The entries below should appear again in your reply, word for word.

[[ Information provided open ]]

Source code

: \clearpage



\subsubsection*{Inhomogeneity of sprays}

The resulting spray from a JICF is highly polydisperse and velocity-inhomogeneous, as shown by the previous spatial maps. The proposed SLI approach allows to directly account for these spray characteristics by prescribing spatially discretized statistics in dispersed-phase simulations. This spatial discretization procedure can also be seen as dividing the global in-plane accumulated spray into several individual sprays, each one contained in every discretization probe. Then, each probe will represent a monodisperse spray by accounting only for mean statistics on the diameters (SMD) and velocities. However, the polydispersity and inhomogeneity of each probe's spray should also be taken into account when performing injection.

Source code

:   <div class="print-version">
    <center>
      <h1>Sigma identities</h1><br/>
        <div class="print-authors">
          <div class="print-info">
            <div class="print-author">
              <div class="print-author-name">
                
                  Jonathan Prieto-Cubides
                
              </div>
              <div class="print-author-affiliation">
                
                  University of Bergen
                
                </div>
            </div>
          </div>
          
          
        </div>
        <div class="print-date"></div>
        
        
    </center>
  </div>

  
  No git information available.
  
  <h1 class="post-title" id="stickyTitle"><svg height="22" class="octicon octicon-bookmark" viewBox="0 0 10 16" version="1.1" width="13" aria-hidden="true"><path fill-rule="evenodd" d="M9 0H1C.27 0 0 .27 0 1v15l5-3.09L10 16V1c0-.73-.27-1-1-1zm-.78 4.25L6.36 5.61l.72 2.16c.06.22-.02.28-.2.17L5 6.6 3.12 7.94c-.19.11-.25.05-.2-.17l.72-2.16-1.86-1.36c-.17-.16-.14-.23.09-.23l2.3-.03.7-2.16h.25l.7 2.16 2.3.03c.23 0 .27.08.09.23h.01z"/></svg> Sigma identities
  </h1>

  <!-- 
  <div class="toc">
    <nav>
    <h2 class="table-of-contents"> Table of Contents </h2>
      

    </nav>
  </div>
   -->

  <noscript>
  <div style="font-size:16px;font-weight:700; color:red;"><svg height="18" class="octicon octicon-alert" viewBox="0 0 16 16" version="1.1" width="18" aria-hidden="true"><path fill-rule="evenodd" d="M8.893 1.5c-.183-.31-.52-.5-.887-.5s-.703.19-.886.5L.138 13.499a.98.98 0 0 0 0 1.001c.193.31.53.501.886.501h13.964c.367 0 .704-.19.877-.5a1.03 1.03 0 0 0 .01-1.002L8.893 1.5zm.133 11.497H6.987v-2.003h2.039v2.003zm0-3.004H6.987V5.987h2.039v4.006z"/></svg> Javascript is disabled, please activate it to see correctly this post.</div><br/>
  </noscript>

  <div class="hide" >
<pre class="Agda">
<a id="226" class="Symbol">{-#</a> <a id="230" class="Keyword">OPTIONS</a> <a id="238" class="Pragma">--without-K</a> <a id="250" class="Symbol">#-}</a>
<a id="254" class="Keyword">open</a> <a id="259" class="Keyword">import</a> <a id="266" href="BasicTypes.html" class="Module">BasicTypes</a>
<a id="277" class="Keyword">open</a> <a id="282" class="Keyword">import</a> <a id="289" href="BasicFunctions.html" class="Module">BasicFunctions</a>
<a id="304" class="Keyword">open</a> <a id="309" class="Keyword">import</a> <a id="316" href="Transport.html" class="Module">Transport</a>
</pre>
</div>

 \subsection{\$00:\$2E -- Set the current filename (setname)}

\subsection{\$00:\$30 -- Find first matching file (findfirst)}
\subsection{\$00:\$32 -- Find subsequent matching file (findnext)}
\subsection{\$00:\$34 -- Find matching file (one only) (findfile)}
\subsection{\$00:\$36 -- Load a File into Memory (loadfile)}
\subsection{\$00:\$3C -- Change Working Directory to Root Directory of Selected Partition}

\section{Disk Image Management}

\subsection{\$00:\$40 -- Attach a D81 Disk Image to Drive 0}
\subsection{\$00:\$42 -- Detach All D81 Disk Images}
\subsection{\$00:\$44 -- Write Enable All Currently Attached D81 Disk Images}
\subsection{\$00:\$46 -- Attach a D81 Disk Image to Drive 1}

[[ Information provided closed ]]

Response to the task:
Source code

: \clearpage



\subsubsection*{Inhomogeneity of sprays}

The resulting spray from a JICF is highly polydisperse and velocity-inhomogeneous, as shown by the previous spatial maps. The proposed SLI approach allows to directly account for these spray characteristics by prescribing spatially discretized statistics in dispersed-phase simulations. This spatial discretization procedure can also be seen as dividing the global in-plane accumulated spray into several individual sprays, each one contained in every discretization probe. Then, each probe will represent a monodisperse spray by accounting only for mean statistics on the diameters (SMD) and velocities. However, the polydispersity and inhomogeneity of each probe's spray should also be taken into account when performing injection.

Source code

:   <div class="print-version">
    <center>
      <h1>Sigma identities</h1><br/>
        <div class="print-authors">
          <div class="print-info">
            <div class="print-author">
              <div class="print-author-name">
                
                  Jonathan Prieto-Cubides
                
              </div>
              <div class="print-author-affiliation">
                
                  University of Bergen
                
                </div>
            </div>
          </div>
          
          
        </div>
        <div class="print-date"></div>
        
        
    </center>
  </div>

  
  No git information available.
  
  <h1 class="post-title" id="stickyTitle"><svg height="22" class="octicon octicon-bookmark" viewBox="0 0 10 16" version="1.1" width="13" aria-hidden="true"><path fill-rule="evenodd" d="M9 0H1C.27 0 0 .27 0 1v15l5-3.09L10 16V1c0-.73-.27-1-1-1zm-.78 4.25L6.36 5.61l.72 2.16c.06.22-.02.28-.2.17L5 6.6 3.12 7.94c-.19.11-.25.05-.2-.17l.72-2.16-1.86-1.36c-.17-.16-.14-.23.09-.23l2.3-.03.7-2.16h.25l.7 2.16 2.3.03c.23 0 .27.08.09.23h.01z"/></svg> Sigma identities
  </h1>

  <!-- 
  <div class="toc">
    <nav>
    <h2 class="table-of-contents"> Table of Contents </h2>
      

    </nav>
  </div>
   -->

  <noscript>
  <div style="font-size:16px;font-weight:700; color:red;"><svg height="18" class="octicon octicon-alert" viewBox="0 0 16 16" version="1.1" width="18" aria-hidden="true"><path fill-rule="evenodd" d="M8.893 1.5c-.183-.31-.52-.5-.887-.5s-.703.19-.886.5L.138 13.499a.98.98 0 0 0 0 1.001c.193.31.53.501.886.501h13.964c.367 0 .704-.19.877-.5a1.03 1.03 0 0 0 .01-1.002L8.893 1.5zm.133 11.497H6.987v-2.003h2.039v2.003zm0-3.004H6.987V5.987h2.039v4.006z"/></svg> Javascript is disabled, please activate it to see correctly this post.</div><br/>
  </noscript>

  <div class="hide" >
<pre class="Agda">
<a id="226" class="Symbol">{-#</a> <a id="230" class="Keyword">OPTIONS</a> <a id="238" class="Pragma">--without-K</a> <a id="250" class="Symbol">#-}</a>
<a id="254" class="Keyword">open</a> <a id="259" class="Keyword">import</a> <a id="266" href="BasicTypes.html" class="Module">BasicTypes</a>
<a id="277" class="Keyword">open</a> <a id="282" class="Keyword">import</a> <a id="289" href="BasicFunctions.html" class="Module">BasicFunctions</a>
<a id="304" class="Keyword">open</a> <a id="309" class="Keyword">import</a> <a id="316" href="Transport.html" class="Module">Transport</a>
</pre>
</div>

 \subsection{\$00:\$2E -- Set the current filename (setname)}

\subsection{\$00:\$30 -- Find first matching file (findfirst)}
\subsection{\$00:\$32 -- Find subsequent matching file (findnext)}
\subsection{\$00:\$34 -- Find matching file (one only) (findfile)}
\subsection{\$00:\$36 -- Load a File into Memory (loadfile)}
\subsection{\$00:\$3C -- Change Working Directory to Root Directory of Selected Partition}

\section{Disk Image Management}

\subsection{\$00:\$40 -- Attach a D81 Disk Image to Drive 0}
\subsection{\$00:\$42 -- Detach All D81 Disk Images}
\subsection{\$00:\$44 -- Write Enable All Currently Attached D81 Disk Images}
\subsection{\$00:\$46 -- Attach a D81 Disk Image to Drive 1}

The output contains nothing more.